The major difference between a Japanese Shinto shrine and the ancient Israeli temple is that the shrine does not have the burning altar for animal sacrifices. I used to wonder why Shinto religion does not have the custom of animal sacrifices if Shinto originated from the religion of ancient Israel. But then I found the answer in Deuteronomy, chapter 12. Moses commanded the people not to offer any animal sacrifices at any other locations except at specific places in Canaan (12:10-14). Hence, if the Israelites came to ancient Japan, they would not be permitted to offer animal sacrifices.
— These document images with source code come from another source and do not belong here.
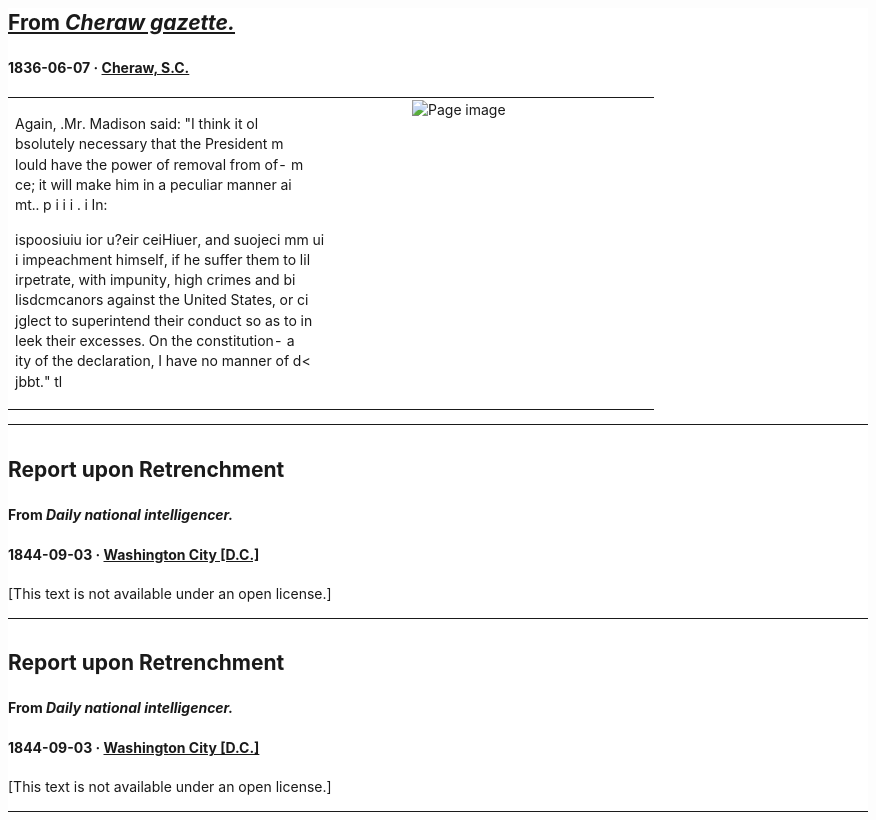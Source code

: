 
## [From _Cheraw gazette._](https://www.loc.gov/resource/sn88084121/1836-06-07/ed-1/?sp=1)

#### 1836-06-07 &middot; [Cheraw, S.C.](http://dbpedia.org/resource/Cheraw%2C_South_Carolina)

<table style="width: 100%;"><tr><td style="width: 50%">

  
Again, .Mr. Madison said: &quot;I think it ol  
bsolutely necessary that the President m  
lould have the power of removal from of- m  
ce; it will make him in a peculiar manner ai  
mt.. p i i i . i In:  
  
ispoosiuiu ior u?eir ceiHiuer, and suojeci mm ui  
i impeachment himself, if he suffer them to lil  
irpetrate, with impunity, high crimes and bi  
lisdcmcanors against the United States, or ci  
jglect to superintend their conduct so as to in  
leek their excesses. On the constitution- a  
ity of the declaration, I have no manner of d&lt;  
jbbt.&quot; tl
</td><td style="width: 50%; max-height: 75%; margin: auto; display: block;">
<img alt="Page image" src="https://tile.loc.gov/image-services/iiif/service:ndnp:scu:batch_scu_hookandcook_ver03:data:sn88084121:00295861800:1836060701:0093/pct:35.76652601969057,47.01548492257539,16.554149085794656,7.657701711491443/!600,600/0/default.jpg"/>
</td>
</tr></table>

---

## Report upon Retrenchment

#### From _Daily national intelligencer._

#### 1844-09-03 &middot; [Washington City [D.C.]](http://dbpedia.org/resource/Washington%2C_D.C.)

[This text is not available under an open license.]

---

## Report upon Retrenchment

#### From _Daily national intelligencer._

#### 1844-09-03 &middot; [Washington City [D.C.]](http://dbpedia.org/resource/Washington%2C_D.C.)

[This text is not available under an open license.]

---

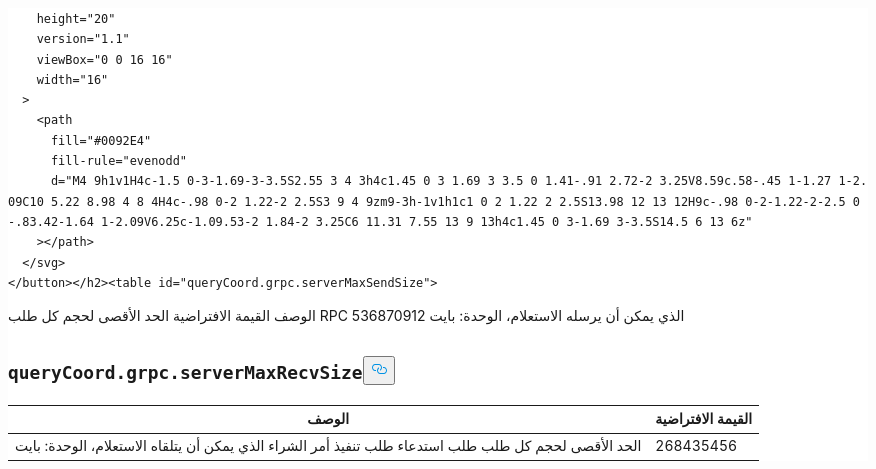         height="20"
        version="1.1"
        viewBox="0 0 16 16"
        width="16"
      >
        <path
          fill="#0092E4"
          fill-rule="evenodd"
          d="M4 9h1v1H4c-1.5 0-3-1.69-3-3.5S2.55 3 4 3h4c1.45 0 3 1.69 3 3.5 0 1.41-.91 2.72-2 3.25V8.59c.58-.45 1-1.27 1-2.09C10 5.22 8.98 4 8 4H4c-.98 0-2 1.22-2 2.5S3 9 4 9zm9-3h-1v1h1c1 0 2 1.22 2 2.5S13.98 12 13 12H9c-.98 0-2-1.22-2-2.5 0-.83.42-1.64 1-2.09V6.25c-1.09.53-2 1.84-2 3.25C6 11.31 7.55 13 9 13h4c1.45 0 3-1.69 3-3.5S14.5 6 13 6z"
        ></path>
      </svg>
    </button></h2><table id="queryCoord.grpc.serverMaxSendSize">
  <thead>
    <tr>
      <th class="width80">الوصف</th>
      <th class="width20">القيمة الافتراضية</th> 
    </tr>
  </thead>
  <tbody>
    <tr>
      <td>        الحد الأقصى لحجم كل طلب RPC الذي يمكن أن يرسله الاستعلام، الوحدة: بايت      </td>
      <td>536870912</td>
    </tr>
  </tbody>
</table>
<h2 id="queryCoordgrpcserverMaxRecvSize" class="common-anchor-header"><code translate="no">queryCoord.grpc.serverMaxRecvSize</code><button data-href="#queryCoordgrpcserverMaxRecvSize" class="anchor-icon" translate="no">
      <svg translate="no"
        aria-hidden="true"
        focusable="false"
        height="20"
        version="1.1"
        viewBox="0 0 16 16"
        width="16"
      >
        <path
          fill="#0092E4"
          fill-rule="evenodd"
          d="M4 9h1v1H4c-1.5 0-3-1.69-3-3.5S2.55 3 4 3h4c1.45 0 3 1.69 3 3.5 0 1.41-.91 2.72-2 3.25V8.59c.58-.45 1-1.27 1-2.09C10 5.22 8.98 4 8 4H4c-.98 0-2 1.22-2 2.5S3 9 4 9zm9-3h-1v1h1c1 0 2 1.22 2 2.5S13.98 12 13 12H9c-.98 0-2-1.22-2-2.5 0-.83.42-1.64 1-2.09V6.25c-1.09.53-2 1.84-2 3.25C6 11.31 7.55 13 9 13h4c1.45 0 3-1.69 3-3.5S14.5 6 13 6z"
        ></path>
      </svg>
    </button></h2><table id="queryCoord.grpc.serverMaxRecvSize">
  <thead>
    <tr>
      <th class="width80">الوصف</th>
      <th class="width20">القيمة الافتراضية</th> 
    </tr>
  </thead>
  <tbody>
    <tr>
      <td>        الحد الأقصى لحجم كل طلب طلب استدعاء طلب تنفيذ أمر الشراء الذي يمكن أن يتلقاه الاستعلام، الوحدة: بايت      </td>
      <td>268435456</td>
    </tr>
  </tbody>
</table>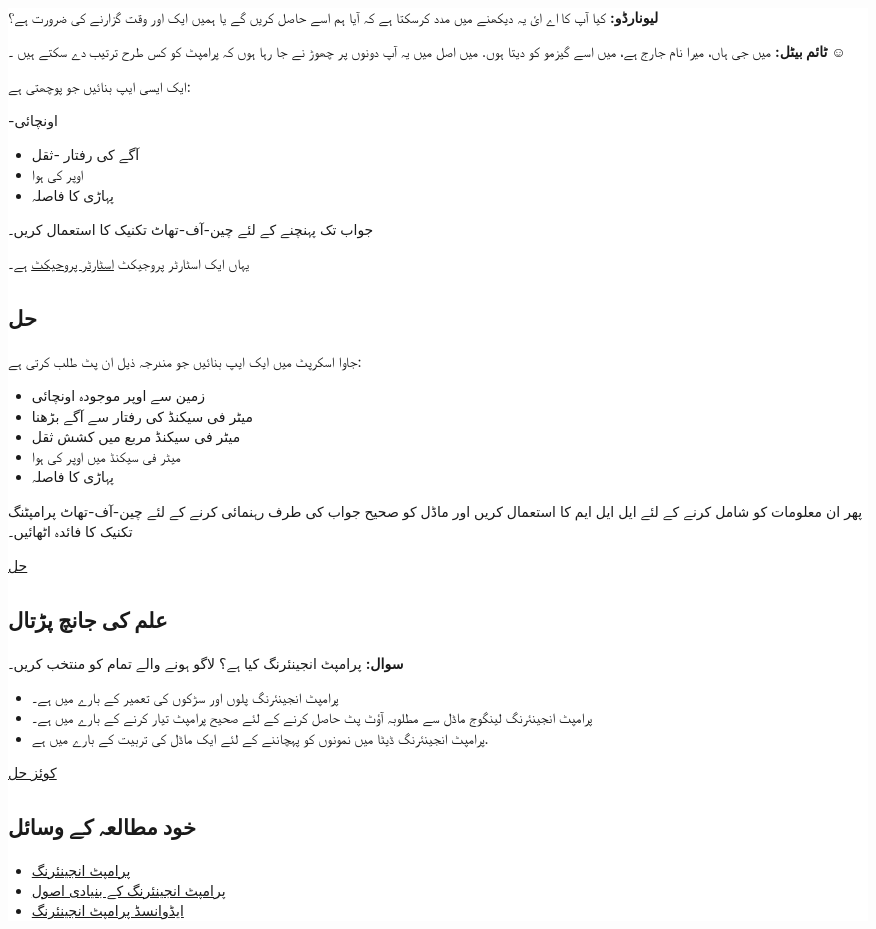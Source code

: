 **لیونارڈو:** کیا آپ کا اے ائ یہ دیکھنے میں مدد کرسکتا ہے کہ آیا ہم اسے حاصل کریں گے یا ہمیں ایک اور وقت گزارنے کی ضرورت ہے؟

**ٹائم بیٹل:** میں جی ہاں، میرا نام جارج ہے، میں اسے گیزمو کو دیتا ہوں. میں اصل میں یہ آپ دونوں پر چھوڑ نے جا رہا ہوں کہ پرامپٹ کو کس طرح ترتیب دے سکتے ہیں ۔ ☺️

ایک ایسی ایپ بنائیں جو پوچھتی ہے:

-اونچائی
- آگے کی رفتار
-ثقل
- اوپر کی ہوا
- پہاڑی کا فاصلہ

جواب تک پہنچنے کے لئے چین-آف-تھاٹ تکنیک کا استعمال کریں۔

یہاں ایک اسٹارٹر پروجیکٹ [اسٹارٹر پروجیکٹ](/app/README.md) ہے۔

## حل

جاوا اسکرپٹ میں ایک ایپ بنائیں جو مندرجہ ذیل ان پٹ طلب کرتی ہے: 

- زمین سے اوپر موجودہ اونچائی
- میٹر فی سیکنڈ کی رفتار سے آگے بڑھنا
- میٹر فی سیکنڈ مربع میں کشش ثقل
- میٹر فی سیکنڈ میں اوپر کی ہوا 
- پہاڑی کا فاصلہ 

پھر ان معلومات کو شامل کرنے کے لئے ایل ایل ایم کا استعمال کریں اور ماڈل کو صحیح جواب کی طرف رہنمائی کرنے کے لئے چین-آف-تھاٹ پرامپٹنگ تکنیک کا فائدہ اٹھائیں۔

[حل](./solution/solution.md) 

## علم کی جانچ پڑتال 

**سوال:** پرامپٹ انجینئرنگ کیا ہے؟ لاگو ہونے والے تمام کو منتخب کریں۔

- پرامپٹ انجینئرنگ پلوں اور سڑکوں کی تعمیر کے بارے میں ہے۔
- پرامپٹ انجینئرنگ لینگوج ماڈل سے مطلوبہ آؤٹ پٹ حاصل کرنے کے لئے صحیح پرامپٹ تیار کرنے کے بارے میں ہے۔
- پرامپٹ انجینئرنگ ڈیٹا میں نمونوں کو پہچاننے کے لئے ایک ماڈل کی تربیت کے بارے میں ہے.

[کوئز حل](./solution/solution-quiz.md)

## خود مطالعہ کے وسائل

- [پرامپٹ انجینئرنگ](https://en.wikipedia.org/wiki/Prompt_engineering)
- [پرامپٹ انجینئرنگ کے بنیادی اصول](https://github.com/microsoft/generative-ai-for-beginners/blob/main/04-prompt-engineering-fundamentals/README.md?WT.mc_id=academic-105485-koreyst)
- [ایڈوانسڈ پرامپٹ انجینئرنگ](https://github.com/microsoft/generative-ai-for-beginners/tree/main/05-advanced-prompts)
Shinto shrine is usually built on a mountain or a hill. Almost every mountain in Japan has a shrine, even you find a shrine on top of Mt.Fuji. In ancient Israel, on mountains were usually located worship places called “the high places”. The temple of Jerusalem was built on a mountain (Mt.Moriah). Moses was given the Ten Commandments from God on Mt.Sinai. It was thought in Israel that mountain is a place close to God. Many Shinto shrines are built with the gates in the east and the Holy of Holies in the west as we see in Matsuo grand shrine (Matsuo-taisya) in Kyoto and others. While, others are built with the gates in the south and the Holy of Holies in the north. The reason of building with the gates in the east (and the Holy of Holies in the west) is that the sun comes from the east. The ancient Israeli tabernacle or temple was built with the gate in the east and the Holy of Holies in the west, based on the belief that the glory of God comes from the east. All Shinto shrines are made of wood. Many parts of the ancient Israeli temple were also made of wood. The Israelites used stones in some places, but walls, floors, ceilings and all of the insides were overlaid with wood (1 Kings 6:9, 15-18), which was cedars from Lebanon (1 Kings 5:6). In Japanthey do not have cedars from Lebanon, so in Shinto shrines they use Hinoki cypress which is hardly eaten by bugs like cedars from Lebanon. The wood of the ancient Israeli temple was all overlaid with gold (1 Kings 6:20-30). In Japan the important parts of the main shrine of Ise-jingu, for instance, are overlaid with gold.